The growing size of datasets and deep learning models has made faster and memory-efficient training crucial. Reversible transformers have recently been introduced as an exciting new method for extremely memory-efficient training, but they come with an additional computation overhead of activation re-computation in the backpropagation phase.

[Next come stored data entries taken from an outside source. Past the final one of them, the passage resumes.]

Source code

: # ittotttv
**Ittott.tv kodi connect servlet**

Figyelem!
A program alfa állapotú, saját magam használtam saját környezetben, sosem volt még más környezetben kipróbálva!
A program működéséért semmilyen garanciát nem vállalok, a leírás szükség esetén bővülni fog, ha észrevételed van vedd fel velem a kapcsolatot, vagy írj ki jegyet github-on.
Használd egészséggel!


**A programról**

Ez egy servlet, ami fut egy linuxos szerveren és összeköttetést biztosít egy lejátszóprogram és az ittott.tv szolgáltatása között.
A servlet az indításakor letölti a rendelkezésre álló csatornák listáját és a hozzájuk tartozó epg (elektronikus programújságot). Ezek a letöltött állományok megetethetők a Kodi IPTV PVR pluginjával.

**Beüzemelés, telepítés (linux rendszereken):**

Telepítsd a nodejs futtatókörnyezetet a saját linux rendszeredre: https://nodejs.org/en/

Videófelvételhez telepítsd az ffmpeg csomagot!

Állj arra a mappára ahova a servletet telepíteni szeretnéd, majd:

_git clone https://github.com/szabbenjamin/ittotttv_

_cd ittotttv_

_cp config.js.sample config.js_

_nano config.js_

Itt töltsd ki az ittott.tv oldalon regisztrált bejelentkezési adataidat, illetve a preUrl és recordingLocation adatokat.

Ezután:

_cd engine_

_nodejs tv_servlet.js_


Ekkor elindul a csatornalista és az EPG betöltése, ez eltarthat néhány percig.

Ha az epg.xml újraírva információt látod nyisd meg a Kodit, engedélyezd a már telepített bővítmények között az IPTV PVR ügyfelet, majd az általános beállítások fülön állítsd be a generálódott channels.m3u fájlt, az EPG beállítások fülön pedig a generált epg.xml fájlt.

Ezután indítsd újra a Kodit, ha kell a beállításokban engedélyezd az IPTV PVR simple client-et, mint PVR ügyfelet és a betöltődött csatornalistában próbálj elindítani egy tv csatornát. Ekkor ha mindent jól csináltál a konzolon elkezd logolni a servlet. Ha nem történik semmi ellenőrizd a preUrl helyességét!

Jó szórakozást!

We present PaReprop, a fast Parallelized Reversible Backpropagation algorithm that parallelizes the additional activation re-computation overhead in reversible training with the gradient computation itself in backpropagation phase. We demonstrate the effectiveness of the proposed PaReprop algorithm through extensive benchmarking across model families (ViT, MViT, Swin and RoBERTa), data modalities (Vision & NLP), model sizes (from small to giant), and training batch sizes. Our empirical results show that PaReprop achieves up to 20% higher training throughput than vanilla reversible training, largely mitigating the theoretical overhead of 25% lower throughput from activation recomputation in reversible training.

Problem

Reversible Vision Transformers are a recently proposed class of memory-efficient models which utilize a reversible transformation (left) to reduce the memory footprint of the model. They were shown to be able to achieve equal performance to their non-reversible counterparts at equal parity.

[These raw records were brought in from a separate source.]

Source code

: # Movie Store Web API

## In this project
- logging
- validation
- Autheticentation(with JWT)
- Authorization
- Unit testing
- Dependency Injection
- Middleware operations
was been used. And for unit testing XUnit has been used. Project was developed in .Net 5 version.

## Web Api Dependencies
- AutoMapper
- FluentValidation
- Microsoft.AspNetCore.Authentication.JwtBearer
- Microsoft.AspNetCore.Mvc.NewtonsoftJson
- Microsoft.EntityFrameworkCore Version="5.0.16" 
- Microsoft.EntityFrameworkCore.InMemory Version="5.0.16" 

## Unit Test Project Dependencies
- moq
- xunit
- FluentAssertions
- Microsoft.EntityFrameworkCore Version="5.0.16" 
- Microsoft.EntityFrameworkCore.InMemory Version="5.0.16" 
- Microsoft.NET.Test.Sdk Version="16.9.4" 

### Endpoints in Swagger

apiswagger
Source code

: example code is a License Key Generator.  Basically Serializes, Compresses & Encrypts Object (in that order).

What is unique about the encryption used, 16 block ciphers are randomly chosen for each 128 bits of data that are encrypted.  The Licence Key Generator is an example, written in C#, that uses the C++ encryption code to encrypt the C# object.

Top throughputs of PaReprop on Swin Transformer.

Illustration of the reversible transformation in NICE flow as proposed in Dinh et. al 2015 on the left, and an example of using it to create a Reversible Vision Transformer (RevViT) on the right as proposed in Mangalam et. al 2022.

Solution: PaReprop

Looking at the backpropagation in detail however reveals a key issue. The reversible transformation requires the activations to be recomputed in the backpropagation phase, which is a significant overhead. Crucially, there is no dependency between the block required to update the gradients and recompute the activations of the next block. This allows us to parallelize them at the same time, and theoretically speed up reversible backprop (Reprop) to be almost as fast as normal backprop.

GPipe style illustration of our PaReprop method compared to normal backpropagation and reversible backpropagation (Reprop). Notably, at a small memory increase, we are theoretically able to erase the overhead from the reversible recomputations.

Results

In practice, we find that our model works surprisingly well. PaReprop matches the throughput of Reprop for ViT models, while it greater improves on the hierarchical models. We hypothesize that their non-homogeneous nature is especially amenable to being sped up with parallelization.

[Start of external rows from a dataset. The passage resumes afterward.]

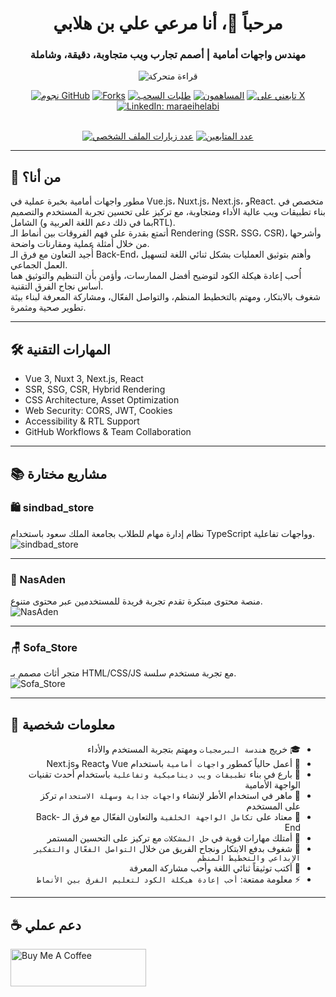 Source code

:<h1 align="center">مرحباً 👋، أنا مرعي علي بن هلابي</h1>
<h3 align="center">مهندس واجهات أمامية | أصمم تجارب ويب متجاوبة، دقيقة، وشاملة</h3>

<p align="center">
  <img src="https://readme-typing-svg.demolab.com?font=Amiri&pause=1000&center=true&vCenter=true&width=435&lines=أهلاً+بكم+في+صفحتي+الشخصية+على+GitHub;متخصص+في+Vue.js,+Nuxt.js,+Next.js,+React;أهتم+بالأداء,+التصميم+المتجاوب,+والتوثيق+الثنائي+اللغة" alt="قراءة متحركة" />
</p>

<div align="center">
    <a href="https://github.com/Maraei-Helabi/Maraei-Helabi/stargazers">
        <img src="https://img.shields.io/github/stars/Maraei-Helabi/Maraei-Helabi" alt="نجوم GitHub"/></a>
    <a href="https://github.com/Maraei-Helabi/Maraei-Helabi/network/members">
        <img src="https://img.shields.io/github/forks/Maraei-Helabi/Maraei-Helabi" alt="Forks"/></a>
    <a href="https://github.com/Maraei-Helabi/Maraei-Helabi/pulls">
        <img src="https://img.shields.io/github/issues-pr/Maraei-Helabi/Maraei-Helabi?color=orange" alt="طلبات السحب"/></a>
    <a href="https://github.com/Maraei-Helabi/Maraei-Helabi/graphs/contributors">
        <img src="https://img.shields.io/github/contributors/Maraei-Helabi/Maraei-Helabi?color=2b9348" alt="المساهمون"/></a>
    <a href="https://x.com/MaraeiHelabi" target="_blank" rel="noopener noreferrer">
        <img src="https://img.shields.io/twitter/follow/MaraeiHelabi?style=social&background=000000" alt="تابعني على X"/></a>
    <a href="https://www.linkedin.com/in/maraeihelabi" target="_blank" rel="noopener noreferrer">
        <img src="https://img.shields.io/badge/-maraeihelabi-blue?style=flat-square&logo=Linkedin&logoColor=white" alt="LinkedIn: maraeihelabi"/></a>
</div>

<br>

<p align="center">
    <a target="_blank" rel="noopener noreferrer nofollow" 
        href="https://komarev.com/ghpvc/?username=Maraei-Helabi&label=عدد+الزيارات&color=0e75b6&style=flat">
        <img src="https://komarev.com/ghpvc/?username=Maraei-Helabi&label=عدد+الزيارات&color=0e75b6&style=flat" alt="عدد زيارات الملف الشخصي"/></a>
    <a target="_blank" rel="noopener noreferrer nofollow" 
        href="https://img.shields.io/github/followers/Maraei-Helabi?label=المتابعون">
        <img src="https://img.shields.io/github/followers/Maraei-Helabi?label=المتابعون" alt="عدد المتابعين"/></a>
</p>

---

## 🧠 من أنا؟

مطور واجهات أمامية بخبرة عملية في Vue.js، Nuxt.js، Next.js، وReact. متخصص في بناء تطبيقات ويب عالية الأداء ومتجاوبة، مع تركيز على تحسين تجربة المستخدم والتصميم الشامل (بما في ذلك دعم اللغة العربية وRTL).  
أتمتع بقدرة على فهم الفروقات بين أنماط الـ Rendering (SSR، SSG، CSR)، وأشرحها من خلال أمثلة عملية ومقارنات واضحة.  
أُجيد التعاون مع فرق الـ Back-End، وأهتم بتوثيق العمليات بشكل ثنائي اللغة لتسهيل العمل الجماعي.  
أُحب إعادة هيكلة الكود لتوضيح أفضل الممارسات، وأؤمن بأن التنظيم والتوثيق هما أساس نجاح الفرق التقنية.  
شغوف بالابتكار، ومهتم بالتخطيط المنظم، والتواصل الفعّال، ومشاركة المعرفة لبناء بيئة تطوير صحية ومثمرة.

---

## 🛠️ المهارات التقنية

- Vue 3, Nuxt 3, Next.js, React
- SSR, SSG, CSR, Hybrid Rendering
- CSS Architecture, Asset Optimization
- Web Security: CORS, JWT, Cookies
- Accessibility & RTL Support
- GitHub Workflows & Team Collaboration

---

## 📚 مشاريع مختارة

### 🛍️ sindbad_store
نظام إدارة مهام للطلاب بجامعة الملك سعود باستخدام TypeScript وواجهات تفاعلية.  
![sindbad_store](https://github.com/Maraei-Helabi/sindbad_store/blob/main/screenshot.png)

---

### 📖 NasAden
منصة محتوى مبتكرة تقدم تجربة فريدة للمستخدمين عبر محتوى متنوع.  
![NasAden](https://github.com/Maraei-Helabi/NasAden/blob/main/preview.png)

---

### 🪑 Sofa_Store
متجر أثاث مصمم بـ HTML/CSS/JS مع تجربة مستخدم سلسة.  
![Sofa_Store](https://github.com/Maraei-Helabi/Sofa_Store/blob/main/demo.png)

---

## 👤 معلومات شخصية

<ul dir="auto">
  <li>🎓 خريج <code>هندسة البرمجيات</code> ومهتم بتجربة المستخدم والأداء</li>
  <li>🔭 أعمل حالياً كمطور <code>واجهات أمامية</code> باستخدام Vue وReact وNext.js</li>
  <li>🧩 بارع في بناء <code>تطبيقات ويب ديناميكية وتفاعلية</code> باستخدام أحدث تقنيات الواجهة الأمامية</li>
  <li>🎨 ماهر في استخدام الأطر لإنشاء <code>واجهات جذابة وسهلة الاستخدام</code> تركز على المستخدم</li>
  <li>🔗 معتاد على <code>تكامل الواجهة الخلفية</code> والتعاون الفعّال مع فرق الـ Back-End</li>
  <li>🧠 أمتلك مهارات قوية في <code>حل المشكلات</code> مع تركيز على التحسين المستمر</li>
  <li>🚀 شغوف بدفع الابتكار ونجاح الفريق من خلال <code>التواصل الفعّال والتفكير الإبداعي والتخطيط المنظم</code></li>
  <li>📘 أكتب توثيقاً ثنائي اللغة وأحب مشاركة المعرفة</li>
  <li>⚡ معلومة ممتعة: <code>أحب إعادة هيكلة الكود لتعليم الفرق بين الأنماط</code></li>
</ul>

---

## ☕ دعم عملي

<a href="https://www.buymeacoffee.com/maraeihelabi" target="_blank" rel="noopener noreferrer">
  <img src="https://cdn.buymeacoffee.com/buttons/v2/default-yellow.png" 
       alt="Buy Me A Coffee" 
       style="height: 60px !important; width: 217px !important; max-width: 100%; height: auto;"></a>
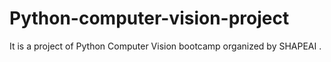 # Python-computer-vision-project
It is a project of Python Computer Vision bootcamp organized by SHAPEAI .
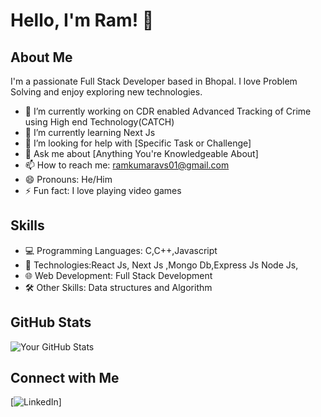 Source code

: # Hello, I'm Ram! 👋

## About Me

I'm a passionate Full Stack Developer based in Bhopal. I love Problem Solving and enjoy exploring new technologies.

- 🔭 I’m currently working on CDR enabled Advanced Tracking of Crime using High end Technology(CATCH)
- 🌱 I’m currently learning Next Js
- 🤔 I’m looking for help with [Specific Task or Challenge]
- 💬 Ask me about [Anything You're Knowledgeable About]
- 📫 How to reach me: ramkumaravs01@gmail.com
- 😄 Pronouns: He/Him
- ⚡ Fun fact: I love playing video games

## Skills

- 💻 Programming Languages: C,C++,Javascript
- 🚀 Technologies:React Js, Next Js ,Mongo Db,Express Js Node Js,
- 🌐 Web Development: Full Stack Development
- 🛠️ Other Skills: Data structures and Algorithm

## GitHub Stats

![Your GitHub Stats](https://github-readme-stats.vercel.app/api?username=YourUsername&show_icons=true&hide=contribs,prs)



## Connect with Me

[![LinkedIn](https://www.linkedin.com/in/ram-kumar-verma-926a25229/)]



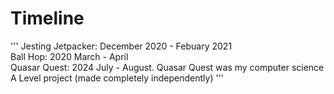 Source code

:# Timeline

'''
Jesting Jetpacker: December 2020 - Febuary 2021<br>
Ball Hop: 2020 March - April <br>
Quasar Quest: 2024 July - August. Quasar Quest was my computer science A Level project (made completely independently)
'''

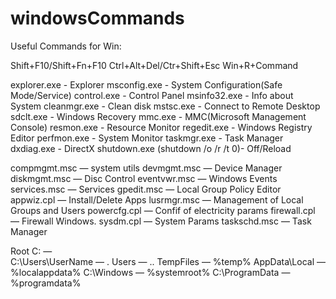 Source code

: # windowsCommands

Useful Commands for Win:

Shift+F10/Shift+Fn+F10
Ctrl+Alt+Del/Ctr+Shift+Esc
Win+R+Command

explorer.exe - Explorer
msconfig.exe - System Configuration(Safe Mode/Service)
control.exe - Control Panel
msinfo32.exe - Info about System
cleanmgr.exe - Clean disk
mstsc.exe - Connect to Remote Desktop
sdclt.exe - Windows Recovery
mmc.exe - MMC(Microsoft Management Console)
resmon.exe - Resource Monitor
regedit.exe - Windows Registry Editor
perfmon.exe - System Monitor
taskmgr.exe - Task Manager
dxdiag.exe - DirectX
shutdown.exe (shutdown /o /r /t 0)- Off/Reload

compmgmt.msc — system utils
devmgmt.msc — Device Manager
diskmgmt.msc — Disc Control
eventvwr.msc — Windows Events
services.msc — Services
gpedit.msc — Local Group Policy Editor
appwiz.cpl — Install/Delete Apps
lusrmgr.msc — Management of Local Groups and Users
powercfg.cpl — Confif of electricity params
firewall.cpl — Firewall Windows.
sysdm.cpl — System Params
taskschd.msc — Task Manager

Root C: — \
C:\Users\UserName — .
Users — ..
TempFiles — %temp%
AppData\Local — %localappdata%
C:\Windows — %systemroot%
C:\ProgramData — %programdata%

We also compare the amount of memory used by all of the methods. Both are especially memory-efficient compared to traditional backprop, and the additional memory cost incurred by PaReprop is negligible to the overall savings.

Throughputs vs. Batch sizes for vision architectures. PaReprop does especially better for MViT and Swin.

Throughputs for vision architectures. PaReprop does especially better for MViT and Swin.

Plot of memory used by normal backprop and Reprop, PaReprop. Both use much less memory, but PaReprop's extra memory cost is negligible relatively.

PaReprop: Fast Parallelized Reversible Backpropagation

Transformers for Vision Workshop @ CVPR 2023 (Spotlight)

PaReprop achieves up to 20% training throughput gain without any change to the underlying computation and while still being extremely memory-efficient.